Emerging market private equity funds offer institutional investors diversification, differentiated return drivers and an exposure to sector and geographical areas not accessible through stock exchanges. However, their performance is still unclear.
Data from eFront, the world’s leading alternative investment management software and solutions provider, shows that the pooled average performance of emerging market funds is lower than in developed markets, with returns of 1.46x and 1.55x respectively (see chart in attached).
However, as a result of emerging markets being heavily focused on venture and growth capital investments, which have a longer time to liquidity and report the value of their portfolio as the historical value, rather than fair market value, the performance of emerging market funds might be significantly understated.
A like-for-like comparison between emerging and developed markets funds in terms of strategy provides further insights:
- Emerging market venture funds outperform (1.58x) their developed market peers (1.52x)
- However, on a risk-adjusted basis (5% spread), developed market funds outperform
- This outperformance disappears if the 25% spread is used
- For LBO, developed market funds outperform (1.55x) their emerging market peers (1.39x)

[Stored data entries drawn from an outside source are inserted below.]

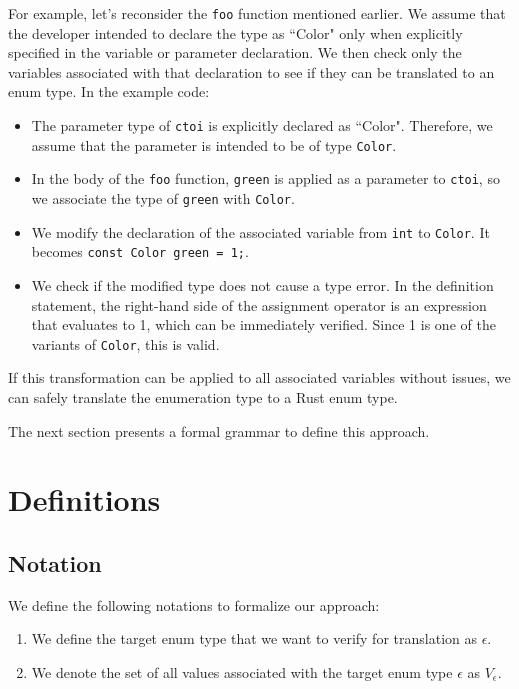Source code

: \documentclass[10pt,conference]{IEEEtran}
\begin{document}
For example, let's reconsider the \texttt{foo} function mentioned earlier. We assume that the developer intended to declare the type as ``Color" only when explicitly specified in the variable or parameter declaration. We then check only the variables associated with that declaration to see if they can be translated to an enum type. In the example code:
\begin{itemize}
    \item The parameter type of \texttt{ctoi} is explicitly declared as ``Color". Therefore, we assume that the parameter is intended to be of type \texttt{Color}.
    \item In the body of the \texttt{foo} function, \texttt{green} is applied as a parameter to \texttt{ctoi}, so we associate the type of \texttt{green} with \texttt{Color}.
    \item We modify the declaration of the associated variable from \texttt{int} to \texttt{Color}. It becomes \texttt{const Color green = 1;}.
    \item We check if the modified type does not cause a type error. In the definition statement, the right-hand side of the assignment operator is an expression that evaluates to 1, which can be immediately verified. Since 1 is one of the variants of \texttt{Color}, this is valid.
\end{itemize}


If this transformation can be applied to all associated variables without issues, we can safely translate the enumeration type to a Rust enum type.

The next section presents a formal grammar to define this approach.

\section{Definitions}

\subsection{Notation}
We define the following notations to formalize our approach:

\begin{enumerate}
    \item We define the target enum type that we want to verify for translation as $\epsilon$.
    \item We denote the set of all values associated with the target enum type $\epsilon$ as $V_\epsilon$.
\end{enumerate}
\end{document}
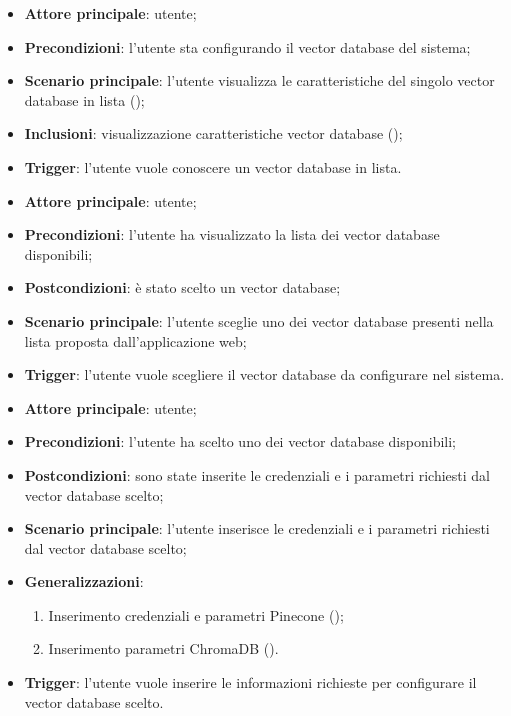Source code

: \documentclass[10pt, a4paper]{article}
\begin{document}
    \begin{itemize}
        \item \textbf{Attore principale}: utente;
        \item \textbf{Precondizioni}: l’utente sta configurando il vector database del sistema;
        \item \textbf{Scenario principale}: l'utente visualizza le caratteristiche del singolo vector database in lista ();
        \item \textbf{Inclusioni}: visualizzazione caratteristiche vector database ();
        \item \textbf{Trigger}: l’utente vuole conoscere un vector database in lista.
    \end{itemize}

    \begin{itemize}
        \item \textbf{Attore principale}: utente;
        \item \textbf{Precondizioni}: l’utente ha visualizzato la lista dei vector database disponibili;
        \item \textbf{Postcondizioni}: è stato scelto un vector database;
        \item \textbf{Scenario principale}: l’utente sceglie uno dei vector database presenti nella lista proposta dall’applicazione web;
        \item \textbf{Trigger}: l’utente vuole scegliere il vector database da configurare nel sistema.
    \end{itemize}

    \begin{itemize}
        \item \textbf{Attore principale}: utente;
        \item \textbf{Precondizioni}: l’utente ha scelto uno dei vector database disponibili;
        \item \textbf{Postcondizioni}: sono state inserite le credenziali e i parametri richiesti dal vector database scelto;
        \item \textbf{Scenario principale}: l’utente inserisce le credenziali e i parametri richiesti dal vector database scelto;
        \item \textbf{Generalizzazioni}:
            \begin{enumerate}
                \item Inserimento credenziali e parametri Pinecone ();
                \item Inserimento parametri ChromaDB ().
            \end{enumerate}
        \item \textbf{Trigger}: l’utente vuole inserire le informazioni richieste per configurare il vector database scelto.
    \end{itemize}
\end{document}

- However, on a risk-adjusted basis (5% spread), emerging market funds outperform
- As with venture capital firms, this outperformance disappears if the 25% spread is used
In addition, LBO fund managers in developed markets seem to be able to maximise performance during the harvesting period, while LBO funds in emerging markets seem to exhibit a different pattern: assets not sold before the eighth year of the life of a fund generate only modest incremental returns (see chart in attached).
The positive news for investors in emerging markets is that, assuming that residual values are converted in equivalent or higher distributions, the risk-return profile of emerging market private equity funds is similar to those of developed markets.